**AIM OF THE EXERCISE:** Retype, exactly as they appear below, the lines between the line holding "The property that database" and the line holding "### Embedded Database", both ends included.

**RECORDS SUPPLIED:**
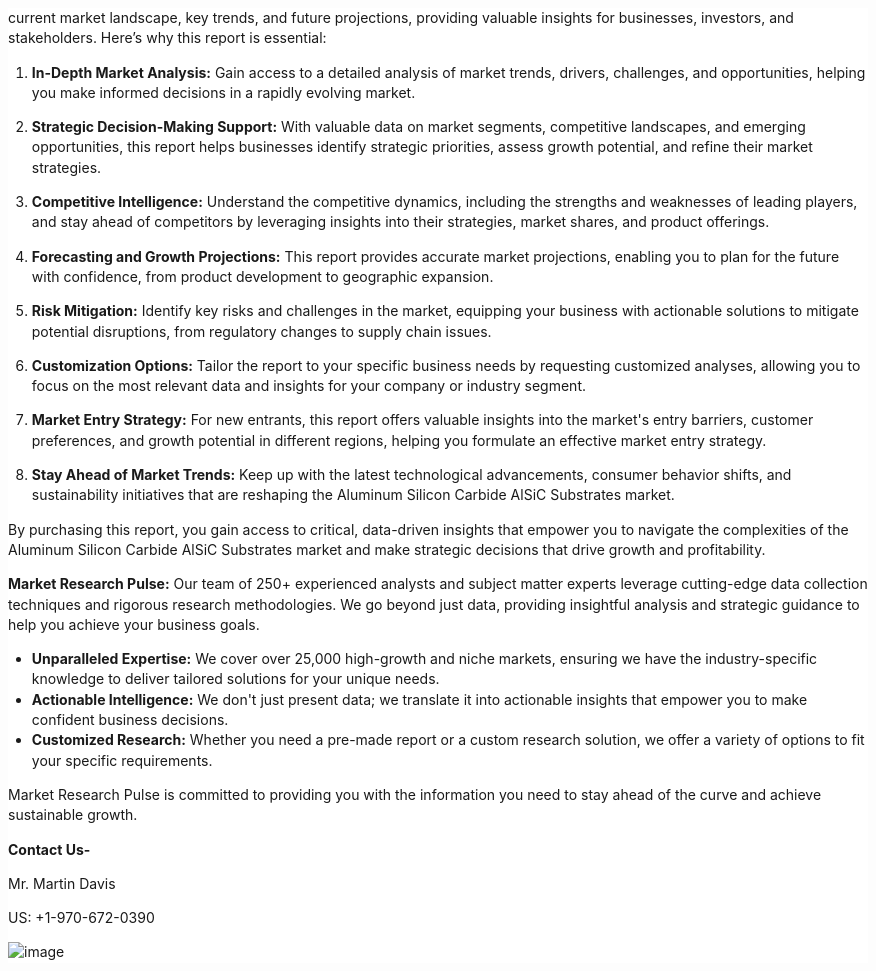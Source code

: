 current market landscape, key trends, and future projections, providing valuable insights for businesses, investors, and stakeholders. Here&rsquo;s why this report is essential:</p><ol><li><p><strong>In-Depth Market Analysis:</strong> Gain access to a detailed analysis of market trends, drivers, challenges, and opportunities, helping you make informed decisions in a rapidly evolving market.</p></li><li><p><strong>Strategic Decision-Making Support:</strong> With valuable data on market segments, competitive landscapes, and emerging opportunities, this report helps businesses identify strategic priorities, assess growth potential, and refine their market strategies.</p></li><li><p><strong>Competitive Intelligence:</strong> Understand the competitive dynamics, including the strengths and weaknesses of leading players, and stay ahead of competitors by leveraging insights into their strategies, market shares, and product offerings.</p></li><li><p><strong>Forecasting and Growth Projections:</strong> This report provides accurate market projections, enabling you to plan for the future with confidence, from product development to geographic expansion.</p></li><li><p><strong>Risk Mitigation:</strong> Identify key risks and challenges in the market, equipping your business with actionable solutions to mitigate potential disruptions, from regulatory changes to supply chain issues.</p></li><li><p><strong>Customization Options:</strong> Tailor the report to your specific business needs by requesting customized analyses, allowing you to focus on the most relevant data and insights for your company or industry segment.</p></li><li><p><strong>Market Entry Strategy:</strong> For new entrants, this report offers valuable insights into the market's entry barriers, customer preferences, and growth potential in different regions, helping you formulate an effective market entry strategy.</p></li><li><p><strong>Stay Ahead of Market Trends:</strong> Keep up with the latest technological advancements, consumer behavior shifts, and sustainability initiatives that are reshaping the Aluminum Silicon Carbide AlSiC Substrates market.</p></li></ol><p>By purchasing this report, you gain access to critical, data-driven insights that empower you to navigate the complexities of the Aluminum Silicon Carbide AlSiC Substrates market and make strategic decisions that drive growth and profitability.</p><p><strong>Market Research Pulse:</strong>&nbsp;Our team of 250+ experienced analysts and subject matter experts leverage cutting-edge data collection techniques and rigorous research methodologies. We go beyond just data, providing insightful analysis and strategic guidance to help you achieve your business goals.</p><ul><li><strong>Unparalleled Expertise:</strong>&nbsp;We cover over 25,000 high-growth and niche markets, ensuring we have the industry-specific knowledge to deliver tailored solutions for your unique needs.</li><li><strong>Actionable Intelligence:</strong>&nbsp;We don't just present data; we translate it into actionable insights that empower you to make confident business decisions.</li><li><strong>Customized Research:</strong>&nbsp;Whether you need a pre-made report or a custom research solution, we offer a variety of options to fit your specific requirements.</li></ul><p>Market Research Pulse is committed to providing you with the information you need to stay ahead of the curve and achieve sustainable growth.</p><p><strong>Contact Us-</strong></p><p>Mr. Martin Davis</p><p>US: +1-970-672-0390</p>
![image](https://github.com/user-attachments/assets/0bac67c7-06f5-428a-9ea5-0fbfe19906b0)
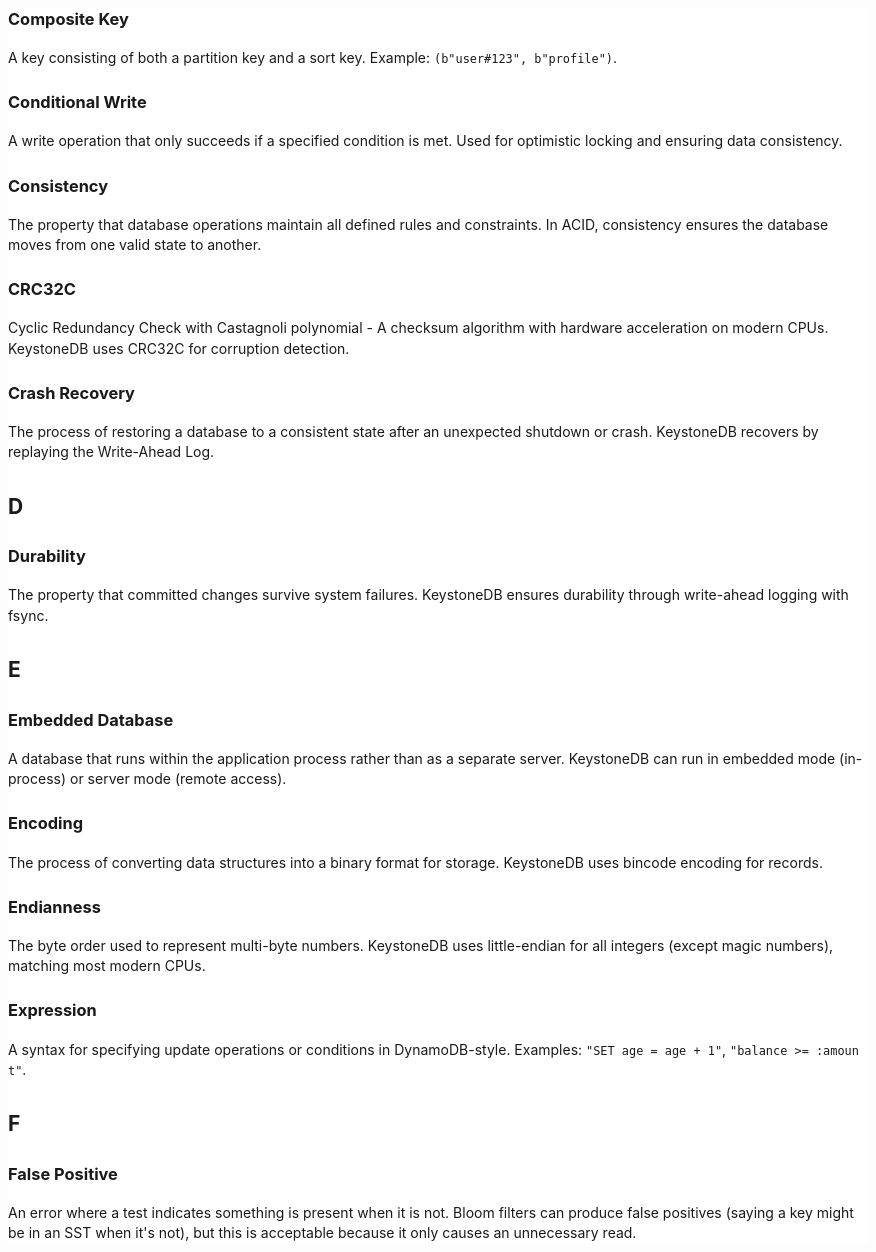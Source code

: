 ### Composite Key
A key consisting of both a partition key and a sort key. Example: `(b"user#123", b"profile")`.

### Conditional Write
A write operation that only succeeds if a specified condition is met. Used for optimistic locking and ensuring data consistency.

### Consistency
The property that database operations maintain all defined rules and constraints. In ACID, consistency ensures the database moves from one valid state to another.

### CRC32C
Cyclic Redundancy Check with Castagnoli polynomial - A checksum algorithm with hardware acceleration on modern CPUs. KeystoneDB uses CRC32C for corruption detection.

### Crash Recovery
The process of restoring a database to a consistent state after an unexpected shutdown or crash. KeystoneDB recovers by replaying the Write-Ahead Log.

## D

### Durability
The property that committed changes survive system failures. KeystoneDB ensures durability through write-ahead logging with fsync.

## E

### Embedded Database
A database that runs within the application process rather than as a separate server. KeystoneDB can run in embedded mode (in-process) or server mode (remote access).

### Encoding
The process of converting data structures into a binary format for storage. KeystoneDB uses bincode encoding for records.

### Endianness
The byte order used to represent multi-byte numbers. KeystoneDB uses little-endian for all integers (except magic numbers), matching most modern CPUs.

### Expression
A syntax for specifying update operations or conditions in DynamoDB-style. Examples: `"SET age = age + 1"`, `"balance >= :amount"`.

## F

### False Positive
An error where a test indicates something is present when it is not. Bloom filters can produce false positives (saying a key might be in an SST when it's not), but this is acceptable because it only causes an unnecessary read.
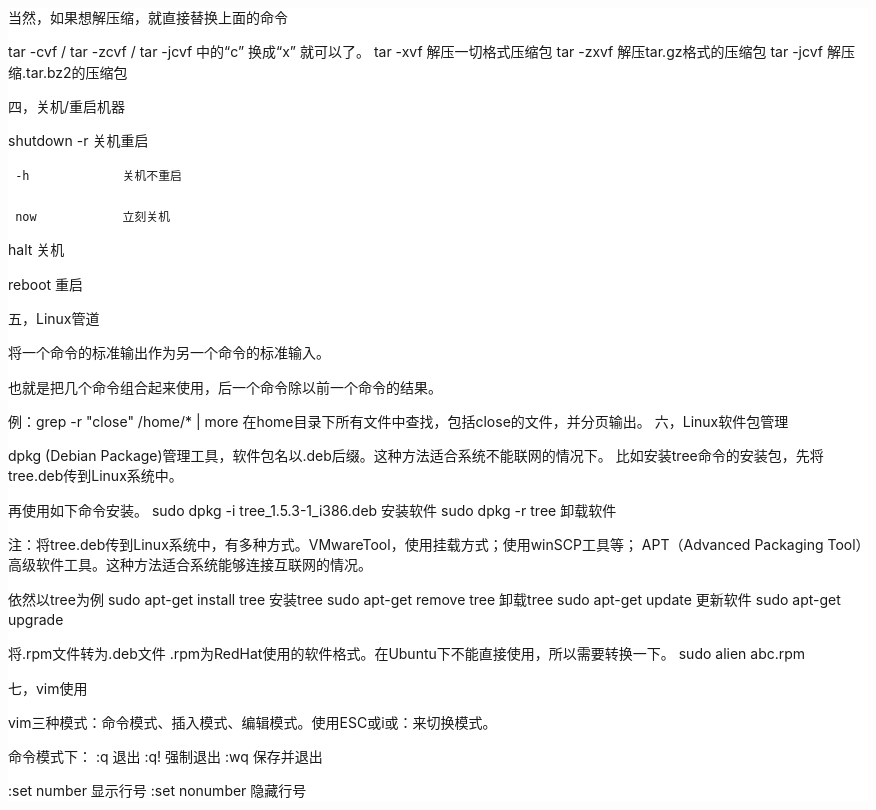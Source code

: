 
当然，如果想解压缩，就直接替换上面的命令  

tar -cvf  / tar -zcvf  / tar -jcvf 中的“c” 换成“x” 就可以了。
tar -xvf  解压一切格式压缩包
tar -zxvf 解压tar.gz格式的压缩包
tar -jcvf 解压缩.tar.bz2的压缩包

四，关机/重启机器

shutdown
     -r             关机重启
     
     -h             关机不重启
     
     now            立刻关机
     
halt                关机

reboot              重启

五，Linux管道

将一个命令的标准输出作为另一个命令的标准输入。   

也就是把几个命令组合起来使用，后一个命令除以前一个命令的结果。  

例：grep -r "close" /home/* | more       在home目录下所有文件中查找，包括close的文件，并分页输出。
六，Linux软件包管理

dpkg (Debian Package)管理工具，软件包名以.deb后缀。这种方法适合系统不能联网的情况下。
比如安装tree命令的安装包，先将tree.deb传到Linux系统中。   

再使用如下命令安装。
sudo dpkg -i tree_1.5.3-1_i386.deb         安装软件
sudo dpkg -r tree                                     卸载软件
 
注：将tree.deb传到Linux系统中，有多种方式。VMwareTool，使用挂载方式；使用winSCP工具等；
APT（Advanced Packaging Tool）高级软件工具。这种方法适合系统能够连接互联网的情况。


依然以tree为例
sudo apt-get install tree                         安装tree
sudo apt-get remove tree                       卸载tree
sudo apt-get update                                 更新软件
sudo apt-get upgrade        
 
将.rpm文件转为.deb文件
.rpm为RedHat使用的软件格式。在Ubuntu下不能直接使用，所以需要转换一下。
sudo alien abc.rpm

七，vim使用

vim三种模式：命令模式、插入模式、编辑模式。使用ESC或i或：来切换模式。  

命令模式下：
:q                      退出
:q!                     强制退出
:wq                     保存并退出

:set number     显示行号
:set nonumber  隐藏行号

**RESPONSE BELOW:**
The property that database operations maintain all defined rules and constraints. In ACID, consistency ensures the database moves from one valid state to another.

### CRC32C
Cyclic Redundancy Check with Castagnoli polynomial - A checksum algorithm with hardware acceleration on modern CPUs. KeystoneDB uses CRC32C for corruption detection.

### Crash Recovery
The process of restoring a database to a consistent state after an unexpected shutdown or crash. KeystoneDB recovers by replaying the Write-Ahead Log.

## D

### Durability
The property that committed changes survive system failures. KeystoneDB ensures durability through write-ahead logging with fsync.

## E

### Embedded Database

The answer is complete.